# WORKING DATA

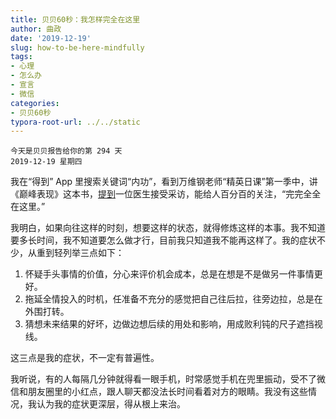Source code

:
 ```yaml
---
title: 贝贝60秒：我怎样完全在这里
author: 曲政
date: '2019-12-19'
slug: how-to-be-here-mindfully
tags:
- 心理
- 怎么办
- 宣言
- 微信
categories:
- 贝贝60秒
typora-root-url: ../../static
---
```

```
今天是贝贝报告给你的第 294 天   
2019-12-19 星期四 
```

我在“得到” App 里搜索关键词“内功”，看到万维钢老师“精英日课”第一季中，讲《巅峰表现》这本书，[提到](https://m.igetget.com/share/course/pay/detail?id=MqBr4kj5gLNYKN5SwXdemExy36GaAZ)一位医生接受采访，能给人百分百的关注，“完完全全在这里。”

我明白，如果向往这样的时刻，想要这样的状态，就得修炼这样的本事。我不知道要多长时间，我不知道要怎么做才行，目前我只知道我不能再这样了。我的症状不少，从重到轻列举三点如下：

1.  怀疑手头事情的价值，分心来评价机会成本，总是在想是不是做另一件事情更好。
2.  拖延全情投入的时机，任准备不充分的感觉把自己往后拉，往旁边拉，总是在外围打转。
3.  猜想未来结果的好坏，边做边想后续的用处和影响，用成败利钝的尺子遮挡视线。

这三点是我的症状，不一定有普遍性。

我听说，有的人每隔几分钟就得看一眼手机，时常感觉手机在兜里振动，受不了微信和朋友圈里的小红点，跟人聊天都没法长时间看着对方的眼睛。我没有这些情况，我认为我的症状更深层，得从根上来治。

# YOUR TASK
The records above are to be repeated word for word, with the pictures omitted.

# RESPONSE FOR THIS EXERCISE
Source code

:
 ```yaml
---
title: 贝贝60秒：我怎样完全在这里
author: 曲政
date: '2019-12-19'
slug: how-to-be-here-mindfully
tags:
- 心理
- 怎么办
- 宣言
- 微信
categories:
- 贝贝60秒
typora-root-url: ../../static
---
```

```
今天是贝贝报告给你的第 294 天   
2019-12-19 星期四 
```

我在“得到” App 里搜索关键词“内功”，看到万维钢老师“精英日课”第一季中，讲《巅峰表现》这本书，[提到](https://m.igetget.com/share/course/pay/detail?id=MqBr4kj5gLNYKN5SwXdemExy36GaAZ)一位医生接受采访，能给人百分百的关注，“完完全全在这里。”

我明白，如果向往这样的时刻，想要这样的状态，就得修炼这样的本事。我不知道要多长时间，我不知道要怎么做才行，目前我只知道我不能再这样了。我的症状不少，从重到轻列举三点如下：

1.  怀疑手头事情的价值，分心来评价机会成本，总是在想是不是做另一件事情更好。
2.  拖延全情投入的时机，任准备不充分的感觉把自己往后拉，往旁边拉，总是在外围打转。
3.  猜想未来结果的好坏，边做边想后续的用处和影响，用成败利钝的尺子遮挡视线。

这三点是我的症状，不一定有普遍性。

我听说，有的人每隔几分钟就得看一眼手机，时常感觉手机在兜里振动，受不了微信和朋友圈里的小红点，跟人聊天都没法长时间看着对方的眼睛。我没有这些情况，我认为我的症状更深层，得从根上来治。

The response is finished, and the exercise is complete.